Last night I finished reading The Hoarder in You: How to Live a Happier, Healthier, Uncluttered Life (©2011) by Dr. Robin Zasio, the first of the “decluttering” books I requested from the library a few days ago. I found it an interesting and helpful book – I have already donated a box of magazines to the library book sale that I’ve been lugging around for fifteen years!
The main idea I gleaned from this book is the concept of “cognitive distortion,” of seeing or thinking about things differently than they actually are. In fact, I strongly, strongly recognize about eight and a half of the nine listed cognitive distortions detailed in Chapter 5, including:
- All or none thinking, or dichotomous thinking: you see all things in black and white categories. If your performance falls short of perfect, you believe yourself to have failed.
- Over-generalization: a single negative event seems to you a never-ending pattern of defeat.
- Discounting the positive: you reject positive experiences by insisting that they don’t count and ignore successes.
- Mind reading: you negatively interpret the thoughts or feelings of others even though there are no solid facts that support your conclusion.
- Fortune-telling: anticipating that things will turn out badly and treating the prediction as an established fact.
- Catastrophizing: expecting the worst possible outcome and responding as though your prediction will come true. This tends to lean toward highly exaggerated conclusions.
- Emotional reasoning: Assuming that your negative emotions necessarily reflect the way things really are.
- Should statements: you try to motivate yourself with shoulds and shouldn’ts.
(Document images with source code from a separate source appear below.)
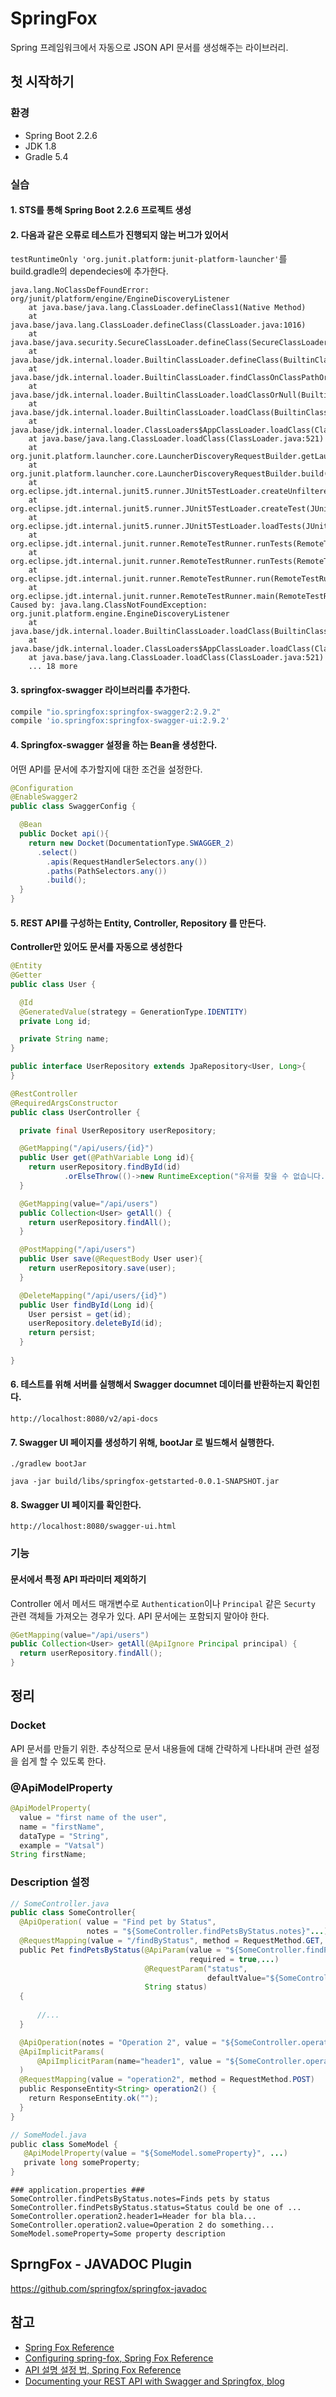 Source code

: # SpringFox
Spring 프레임워크에서 자동으로 JSON API 문서를 생성해주는 라이브러리.

## 첫 시작하기
### 환경
- Spring Boot 2.2.6
- JDK 1.8
- Gradle 5.4

### 실습

#### 1. STS를 통해 Spring Boot 2.2.6 프로젝트 생성

#### 2. 다음과 같은 오류로 테스트가 진행되지 않는 버그가 있어서 
`testRuntimeOnly 'org.junit.platform:junit-platform-launcher'`를 build.gradle의 dependecies에 추가한다.
```
java.lang.NoClassDefFoundError: org/junit/platform/engine/EngineDiscoveryListener
	at java.base/java.lang.ClassLoader.defineClass1(Native Method)
	at java.base/java.lang.ClassLoader.defineClass(ClassLoader.java:1016)
	at java.base/java.security.SecureClassLoader.defineClass(SecureClassLoader.java:174)
	at java.base/jdk.internal.loader.BuiltinClassLoader.defineClass(BuiltinClassLoader.java:802)
	at java.base/jdk.internal.loader.BuiltinClassLoader.findClassOnClassPathOrNull(BuiltinClassLoader.java:700)
	at java.base/jdk.internal.loader.BuiltinClassLoader.loadClassOrNull(BuiltinClassLoader.java:623)
	at java.base/jdk.internal.loader.BuiltinClassLoader.loadClass(BuiltinClassLoader.java:581)
	at java.base/jdk.internal.loader.ClassLoaders$AppClassLoader.loadClass(ClassLoaders.java:178)
	at java.base/java.lang.ClassLoader.loadClass(ClassLoader.java:521)
	at org.junit.platform.launcher.core.LauncherDiscoveryRequestBuilder.getLauncherDiscoveryListener(LauncherDiscoveryRequestBuilder.java:241)
	at org.junit.platform.launcher.core.LauncherDiscoveryRequestBuilder.build(LauncherDiscoveryRequestBuilder.java:235)
	at org.eclipse.jdt.internal.junit5.runner.JUnit5TestLoader.createUnfilteredTest(JUnit5TestLoader.java:75)
	at org.eclipse.jdt.internal.junit5.runner.JUnit5TestLoader.createTest(JUnit5TestLoader.java:66)
	at org.eclipse.jdt.internal.junit5.runner.JUnit5TestLoader.loadTests(JUnit5TestLoader.java:53)
	at org.eclipse.jdt.internal.junit.runner.RemoteTestRunner.runTests(RemoteTestRunner.java:526)
	at org.eclipse.jdt.internal.junit.runner.RemoteTestRunner.runTests(RemoteTestRunner.java:770)
	at org.eclipse.jdt.internal.junit.runner.RemoteTestRunner.run(RemoteTestRunner.java:464)
	at org.eclipse.jdt.internal.junit.runner.RemoteTestRunner.main(RemoteTestRunner.java:210)
Caused by: java.lang.ClassNotFoundException: org.junit.platform.engine.EngineDiscoveryListener
	at java.base/jdk.internal.loader.BuiltinClassLoader.loadClass(BuiltinClassLoader.java:583)
	at java.base/jdk.internal.loader.ClassLoaders$AppClassLoader.loadClass(ClassLoaders.java:178)
	at java.base/java.lang.ClassLoader.loadClass(ClassLoader.java:521)
	... 18 more
```

#### 3. springfox-swagger 라이브러리를 추가한다.
```groovy
compile "io.springfox:springfox-swagger2:2.9.2"
compile 'io.springfox:springfox-swagger-ui:2.9.2'
```

#### 4. Springfox-swagger 설정을 하는 Bean을 생성한다.  
어떤 API를 문서에 추가할지에 대한 조건을 설정한다.
```java
@Configuration
@EnableSwagger2
public class SwaggerConfig {

  @Bean
  public Docket api(){
    return new Docket(DocumentationType.SWAGGER_2)
      .select()
        .apis(RequestHandlerSelectors.any())
        .paths(PathSelectors.any())
        .build();
  }
}
```


#### 5. REST API를 구성하는 Entity, Controller, Repository 를 만든다.
**Controller만 있어도 문서를 자동으로 생성한다**
```java
@Entity
@Getter
public class User {

  @Id
  @GeneratedValue(strategy = GenerationType.IDENTITY)
  private Long id;

  private String name;
}
```
```java
public interface UserRepository extends JpaRepository<User, Long>{
}
```
```java
@RestController
@RequiredArgsConstructor
public class UserController {

  private final UserRepository userRepository;

  @GetMapping("/api/users/{id}")
  public User get(@PathVariable Long id){
    return userRepository.findById(id)
            .orElseThrow(()->new RuntimeException("유저를 찾을 수 없습니다."));
  }

  @GetMapping(value="/api/users")
  public Collection<User> getAll() {
    return userRepository.findAll();
  }

  @PostMapping("/api/users")
  public User save(@RequestBody User user){
    return userRepository.save(user);
  }

  @DeleteMapping("/api/users/{id}")
  public User findById(Long id){
    User persist = get(id);
    userRepository.deleteById(id);
    return persist;
  }
  
}
```

#### 6. 테스트를 위해 서버를 실행해서 Swagger documnet 데이터를 반환하는지 확인힌다.
```
http://localhost:8080/v2/api-docs
```

#### 7. Swagger UI 페이지를 생성하기 위해, bootJar 로 빌드해서 실행한다.
```
./gradlew bootJar
```
```
java -jar build/libs/springfox-getstarted-0.0.1-SNAPSHOT.jar
```

#### 8. Swagger UI 페이지를 확인한다.
```
http://localhost:8080/swagger-ui.html
```


### 기능
#### 문서에서 특정 API 파라미터 제외하기
Controller 에서 메서드 매개변수로 `Authentication`이나 `Principal` 같은 `Securty` 관련 객체들 가져오는 경우가 있다. API 문서에는 포함되지 말아야 한다.
```java
@GetMapping(value="/api/users")
public Collection<User> getAll(@ApiIgnore Principal principal) {
  return userRepository.findAll();
}
```


## 정리

### Docket
API 문서를 만들기 위한. 추상적으로 문서 내용들에 대해 간략하게 나타내며 관련 설정을 쉽게 할 수 있도록 한다.

### @ApiModelProperty
```java
@ApiModelProperty(
  value = "first name of the user",
  name = "firstName",
  dataType = "String",
  example = "Vatsal")
String firstName;
```

### Description 설정
```java
// SomeController.java
public class SomeController{
  ​@ApiOperation( value = "Find pet by Status",
      ​           notes = "${SomeController.findPetsByStatus.notes}"...)￼
  ​@RequestMapping(value = "/findByStatus", method = RequestMethod.GET, params = {"status"})
  ​public Pet findPetsByStatus(​@ApiParam(value = "${SomeController.findPetsByStatus.status}",￼
                                        ​required = true,...)
                              @RequestParam("status",
                                            ​defaultValue="${SomeController.findPetsByStatus.status.default}") 
                              String status)
  {
  ￼
      ​//...
  ​}

  ​@ApiOperation(notes = "Operation 2", value = "${SomeController.operation2.value}"...)￼
  ​@ApiImplicitParams(
      ​@ApiImplicitParam(name="header1", value = "${SomeController.operation2.header1}", ...)￼
  ​)
  ​@RequestMapping(value = "operation2", method = RequestMethod.POST)
  ​public ResponseEntity<String> operation2() {
    ​return ResponseEntity.ok("");
  }
}
```
```java
// SomeModel.java
​public class SomeModel {
   ​@ApiModelProperty(value = "${SomeModel.someProperty}", ...)￼
   ​private long someProperty;
}
```
```
### application.properties ###
SomeController.findPetsByStatus.notes=Finds pets by status
SomeController.findPetsByStatus.status=Status could be one of ...
SomeController.operation2.header1=Header for bla bla...
SomeController.operation2.value=Operation 2 do something...
SomeModel.someProperty=Some property description
```

## SprngFox - JAVADOC Plugin
https://github.com/springfox/springfox-javadoc


## 참고
- [Spring Fox Reference](https://springfox.github.io/springfox/)
- [Configuring spring-fox, Spring Fox Reference](http://springfox.github.io/springfox/docs/current/#configuring-springfox)
- [API 설명 설정 법, Spring Fox Reference](http://springfox.github.io/springfox/docs/current/#property-file-lookup)
- [Documenting your REST API with Swagger and Springfox, blog](https://dimitr.im/documenting-rest-api-swagger-springfox)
The emotional consequence is guilt and a perpetual feeling of failure.
- Labeling: an extreme form of over-generalization in which, instead of identifying an error in your thinking, you attach a negative label to yourself, such as, “I’m a loser.”
I found the book easy to read, straightforward, and helpful in understanding the psychological side of not just cluttering/hoarding, but of low self-confidence in general.